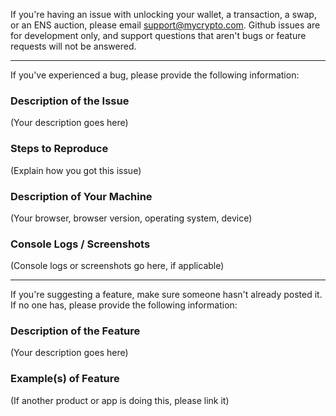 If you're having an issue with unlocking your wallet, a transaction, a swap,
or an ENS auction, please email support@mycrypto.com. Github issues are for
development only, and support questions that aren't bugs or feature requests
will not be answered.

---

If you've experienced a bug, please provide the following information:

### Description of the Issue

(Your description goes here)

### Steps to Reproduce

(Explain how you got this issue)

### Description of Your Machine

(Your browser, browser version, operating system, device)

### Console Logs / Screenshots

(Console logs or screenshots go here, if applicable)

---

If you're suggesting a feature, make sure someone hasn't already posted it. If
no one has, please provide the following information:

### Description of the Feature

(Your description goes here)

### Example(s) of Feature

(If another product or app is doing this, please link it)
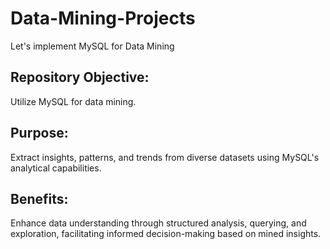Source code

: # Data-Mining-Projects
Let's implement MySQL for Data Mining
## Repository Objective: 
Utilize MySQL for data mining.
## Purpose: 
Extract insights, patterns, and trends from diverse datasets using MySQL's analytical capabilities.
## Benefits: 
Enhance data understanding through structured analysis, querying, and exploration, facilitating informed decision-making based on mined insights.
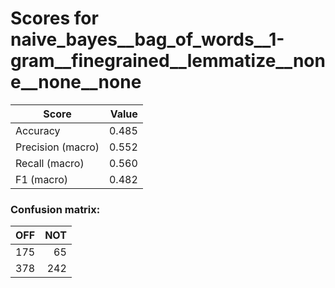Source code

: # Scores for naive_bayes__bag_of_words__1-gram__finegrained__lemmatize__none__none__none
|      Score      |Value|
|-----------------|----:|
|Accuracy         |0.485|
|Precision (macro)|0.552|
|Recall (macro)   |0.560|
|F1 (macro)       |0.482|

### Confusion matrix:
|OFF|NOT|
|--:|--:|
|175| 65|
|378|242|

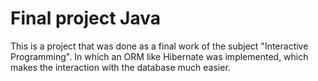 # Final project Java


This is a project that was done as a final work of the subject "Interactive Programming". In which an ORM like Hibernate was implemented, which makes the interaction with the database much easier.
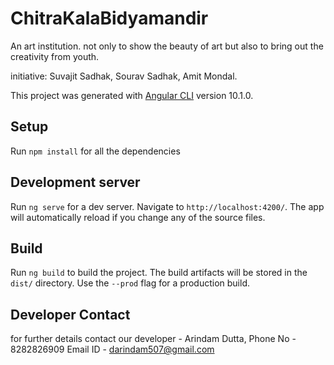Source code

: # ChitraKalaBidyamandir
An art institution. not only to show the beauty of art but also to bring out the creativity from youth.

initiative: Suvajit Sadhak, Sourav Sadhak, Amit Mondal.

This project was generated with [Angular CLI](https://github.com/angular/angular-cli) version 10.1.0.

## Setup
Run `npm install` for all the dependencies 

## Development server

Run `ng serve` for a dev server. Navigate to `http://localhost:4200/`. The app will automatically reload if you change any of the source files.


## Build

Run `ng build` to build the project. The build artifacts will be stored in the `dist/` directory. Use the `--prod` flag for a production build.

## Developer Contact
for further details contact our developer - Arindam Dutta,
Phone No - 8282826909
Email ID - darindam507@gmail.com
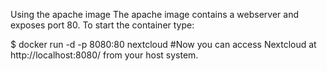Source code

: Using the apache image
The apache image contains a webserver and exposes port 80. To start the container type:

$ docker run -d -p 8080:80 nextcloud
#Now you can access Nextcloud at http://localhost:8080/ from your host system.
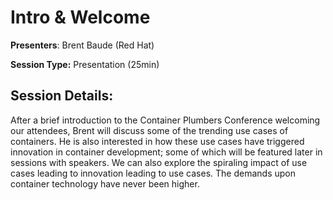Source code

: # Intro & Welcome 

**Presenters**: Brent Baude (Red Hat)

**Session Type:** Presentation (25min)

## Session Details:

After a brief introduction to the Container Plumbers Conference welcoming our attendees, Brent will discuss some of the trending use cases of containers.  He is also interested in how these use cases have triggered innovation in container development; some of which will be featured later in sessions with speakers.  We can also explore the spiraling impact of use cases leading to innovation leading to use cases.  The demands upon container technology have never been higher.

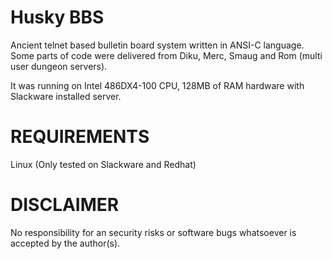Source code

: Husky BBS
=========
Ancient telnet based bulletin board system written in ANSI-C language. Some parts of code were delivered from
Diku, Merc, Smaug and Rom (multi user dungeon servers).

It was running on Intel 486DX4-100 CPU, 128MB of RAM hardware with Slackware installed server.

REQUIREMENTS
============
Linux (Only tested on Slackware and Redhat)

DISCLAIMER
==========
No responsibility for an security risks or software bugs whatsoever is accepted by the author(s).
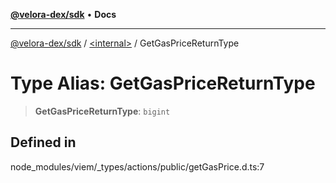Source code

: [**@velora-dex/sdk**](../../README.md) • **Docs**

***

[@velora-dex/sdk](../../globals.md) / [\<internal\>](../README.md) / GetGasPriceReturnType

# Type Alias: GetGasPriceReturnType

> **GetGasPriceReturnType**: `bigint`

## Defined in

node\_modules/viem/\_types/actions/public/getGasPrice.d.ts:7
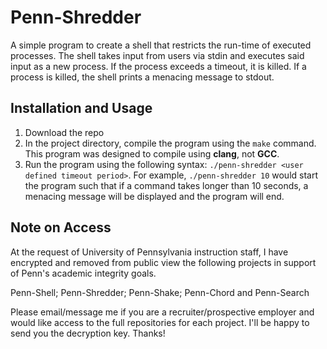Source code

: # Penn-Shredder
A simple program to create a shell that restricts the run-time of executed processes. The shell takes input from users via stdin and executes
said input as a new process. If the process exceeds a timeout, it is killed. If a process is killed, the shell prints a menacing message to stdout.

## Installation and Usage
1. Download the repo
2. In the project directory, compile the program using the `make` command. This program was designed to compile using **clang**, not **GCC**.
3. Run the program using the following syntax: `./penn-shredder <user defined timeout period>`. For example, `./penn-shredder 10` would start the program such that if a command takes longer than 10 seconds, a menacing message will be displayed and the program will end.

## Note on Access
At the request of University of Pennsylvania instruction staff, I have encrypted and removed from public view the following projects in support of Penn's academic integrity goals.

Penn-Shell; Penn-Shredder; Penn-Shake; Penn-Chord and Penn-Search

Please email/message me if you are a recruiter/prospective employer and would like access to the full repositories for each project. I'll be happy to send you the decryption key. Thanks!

◇ ◇ ◇ ◇

Exercise requirements:
Where a line of the records contains the word "public", copy that line.

Answer section:
node\_modules/viem/\_types/actions/public/getGasPrice.d.ts:7
At the request of University of Pennsylvania instruction staff, I have encrypted and removed from public view the following projects in support of Penn's academic integrity goals.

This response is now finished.